If you look for it — and even when you don’t — every week brings at least a couple news items in which someone spouts a horribly offensive, racist or sexist thing on Twitter.
Twitter — the most self-centered thing to come out of the Internet so far — is a venue where people who probably shouldn’t have an audience get one. And to get that audience, and to keep it, some people resort to saying racist, sexist things in a bid to be that week’s most “controversial.”
They think that by pushing boundaries, they get to brand themselves as “rule-breakers” or “bad boys” who don’t care about the rules of polite society — and like-minded people who also hate the idea of censoring their racism and misogyny will flock to them as their new heroes.

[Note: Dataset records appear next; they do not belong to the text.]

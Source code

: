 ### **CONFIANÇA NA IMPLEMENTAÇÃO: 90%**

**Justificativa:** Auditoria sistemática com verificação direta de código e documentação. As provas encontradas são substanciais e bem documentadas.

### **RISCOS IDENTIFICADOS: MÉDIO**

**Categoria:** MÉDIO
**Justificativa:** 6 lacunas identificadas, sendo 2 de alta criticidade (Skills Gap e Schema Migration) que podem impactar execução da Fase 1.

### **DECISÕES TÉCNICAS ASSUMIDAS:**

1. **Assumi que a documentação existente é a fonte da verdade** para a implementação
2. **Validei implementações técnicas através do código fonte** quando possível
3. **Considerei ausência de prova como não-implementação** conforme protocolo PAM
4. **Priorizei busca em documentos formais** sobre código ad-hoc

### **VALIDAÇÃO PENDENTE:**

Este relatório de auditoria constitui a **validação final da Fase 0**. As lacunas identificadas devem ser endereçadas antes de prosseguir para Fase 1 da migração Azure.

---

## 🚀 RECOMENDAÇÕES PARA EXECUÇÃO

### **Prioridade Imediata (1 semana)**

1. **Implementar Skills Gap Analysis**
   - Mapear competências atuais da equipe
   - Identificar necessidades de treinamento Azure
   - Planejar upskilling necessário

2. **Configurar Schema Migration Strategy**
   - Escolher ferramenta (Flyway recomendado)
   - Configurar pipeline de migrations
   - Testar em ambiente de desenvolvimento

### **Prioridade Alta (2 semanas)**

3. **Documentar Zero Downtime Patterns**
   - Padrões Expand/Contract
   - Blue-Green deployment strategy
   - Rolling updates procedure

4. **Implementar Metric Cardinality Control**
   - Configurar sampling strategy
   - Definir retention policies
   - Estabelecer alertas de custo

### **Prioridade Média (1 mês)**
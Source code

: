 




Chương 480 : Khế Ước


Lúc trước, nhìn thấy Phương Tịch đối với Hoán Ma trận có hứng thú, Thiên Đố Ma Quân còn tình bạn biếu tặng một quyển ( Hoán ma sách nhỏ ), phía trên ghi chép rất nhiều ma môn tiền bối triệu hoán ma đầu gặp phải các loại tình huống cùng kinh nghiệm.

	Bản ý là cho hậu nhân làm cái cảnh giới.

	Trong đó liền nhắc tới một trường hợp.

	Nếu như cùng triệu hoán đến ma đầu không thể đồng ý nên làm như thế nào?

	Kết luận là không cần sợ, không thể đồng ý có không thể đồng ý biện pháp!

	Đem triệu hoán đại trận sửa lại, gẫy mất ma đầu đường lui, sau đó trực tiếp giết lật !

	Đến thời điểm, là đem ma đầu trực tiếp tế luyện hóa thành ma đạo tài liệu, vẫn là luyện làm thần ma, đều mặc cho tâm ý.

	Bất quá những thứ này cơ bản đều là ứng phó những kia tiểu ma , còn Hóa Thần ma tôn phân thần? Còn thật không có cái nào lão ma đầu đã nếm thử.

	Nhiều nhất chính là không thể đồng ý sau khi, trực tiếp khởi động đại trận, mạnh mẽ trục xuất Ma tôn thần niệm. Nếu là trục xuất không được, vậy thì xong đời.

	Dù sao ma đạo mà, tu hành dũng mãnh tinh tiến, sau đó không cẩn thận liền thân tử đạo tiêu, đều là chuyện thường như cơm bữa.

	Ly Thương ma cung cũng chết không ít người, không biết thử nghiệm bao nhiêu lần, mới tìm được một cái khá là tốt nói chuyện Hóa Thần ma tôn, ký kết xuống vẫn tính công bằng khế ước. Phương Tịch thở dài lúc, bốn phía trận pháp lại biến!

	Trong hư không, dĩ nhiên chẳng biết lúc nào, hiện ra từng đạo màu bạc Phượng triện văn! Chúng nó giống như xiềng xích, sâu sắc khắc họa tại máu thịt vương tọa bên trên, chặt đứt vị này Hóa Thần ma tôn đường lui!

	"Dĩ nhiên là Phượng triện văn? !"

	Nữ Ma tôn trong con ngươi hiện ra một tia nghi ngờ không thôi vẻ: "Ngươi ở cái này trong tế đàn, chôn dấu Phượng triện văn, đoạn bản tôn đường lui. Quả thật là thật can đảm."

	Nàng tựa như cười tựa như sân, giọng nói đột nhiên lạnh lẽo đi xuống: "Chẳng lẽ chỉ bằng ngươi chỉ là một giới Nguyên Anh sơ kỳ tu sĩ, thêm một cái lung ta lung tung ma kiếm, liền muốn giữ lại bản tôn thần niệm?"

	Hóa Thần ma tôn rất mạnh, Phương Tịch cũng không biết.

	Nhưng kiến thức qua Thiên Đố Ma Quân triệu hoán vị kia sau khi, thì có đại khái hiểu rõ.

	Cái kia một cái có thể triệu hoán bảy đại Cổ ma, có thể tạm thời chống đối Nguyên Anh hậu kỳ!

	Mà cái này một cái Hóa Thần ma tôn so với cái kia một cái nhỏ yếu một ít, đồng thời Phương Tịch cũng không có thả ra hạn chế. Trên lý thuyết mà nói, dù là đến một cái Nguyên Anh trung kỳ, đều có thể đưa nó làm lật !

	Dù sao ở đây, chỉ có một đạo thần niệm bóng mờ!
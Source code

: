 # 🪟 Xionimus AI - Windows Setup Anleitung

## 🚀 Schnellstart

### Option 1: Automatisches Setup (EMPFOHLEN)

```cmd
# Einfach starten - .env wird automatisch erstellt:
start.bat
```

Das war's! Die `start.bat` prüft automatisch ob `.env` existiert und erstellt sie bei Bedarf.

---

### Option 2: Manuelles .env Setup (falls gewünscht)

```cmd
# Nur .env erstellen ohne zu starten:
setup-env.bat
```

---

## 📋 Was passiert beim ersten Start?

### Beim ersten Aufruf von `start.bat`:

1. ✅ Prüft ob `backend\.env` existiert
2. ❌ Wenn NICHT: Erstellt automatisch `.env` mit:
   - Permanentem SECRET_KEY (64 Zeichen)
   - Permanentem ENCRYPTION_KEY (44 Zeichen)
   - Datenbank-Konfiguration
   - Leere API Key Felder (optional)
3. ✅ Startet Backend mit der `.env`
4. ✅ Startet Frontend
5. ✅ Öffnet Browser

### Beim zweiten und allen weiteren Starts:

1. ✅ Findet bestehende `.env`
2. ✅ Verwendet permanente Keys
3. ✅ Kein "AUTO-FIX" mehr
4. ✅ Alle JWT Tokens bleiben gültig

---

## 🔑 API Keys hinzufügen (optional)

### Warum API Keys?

Then everyone will retweet, and then bloggers and writers — angered by the offensive tweets — will write about their authors and before you know it, an Internet “star” is born, for all the wrong reasons.
Recently, for example, chief technology officer of Business Insider (a popular tech/finance website) Pax Dickinson lost his job because he used Twitter to say some horrible things about women in the field of technology.
For a long time, the lack of women in technology has been a chicken-and-egg problem: though they are just as qualified, women don’t feel welcome in the tech world because it’s overwhelmingly run by men. So, they don’t go for the tech jobs, to spare their own sanity, and tech continues to be male-dominated. Aside from the women of public relations in the tech sector, that is, who are often young and beautiful.
And then there are guys like Pax Dickinson (his name just sounds like he’d be a giant jerk) who do everything they can to make sure women don’t feel welcome except when it comes to being a beautiful PR face. Some of his tweets include: “Tech managers spend as much time worrying about how to hire talented female developers as they do worrying about how to hire a unicorn” (in other words, of course, talented female web developers are as rare as unicorns) and “feminism in tech remains the champion topic for my block list. My finger is getting tired.”
He’s essentially, and very publicly, saying that women don’t belong. No wonder there’s an imbalance in genders in this world that essentially shapes everything we do.
Though it should be said that it probably also starts at the socialization level: boys play with blocks and interactive robots and video games; girls play with dolls that don’t do anything. Though, thankfully, this is getting better: the number one toy across all genders from age one to age 10 right now is probably the iPhone. (Maybe that’s bad for other reasons, but no one can say that young girls don’t know their technology; maybe that will transfer to their choices later.)
If you’re searching for a bright side, at least there’s backlash. Pax Dickinson lost his job. It started a conversation, too, of why it’s important that everyone be represented in the tech world.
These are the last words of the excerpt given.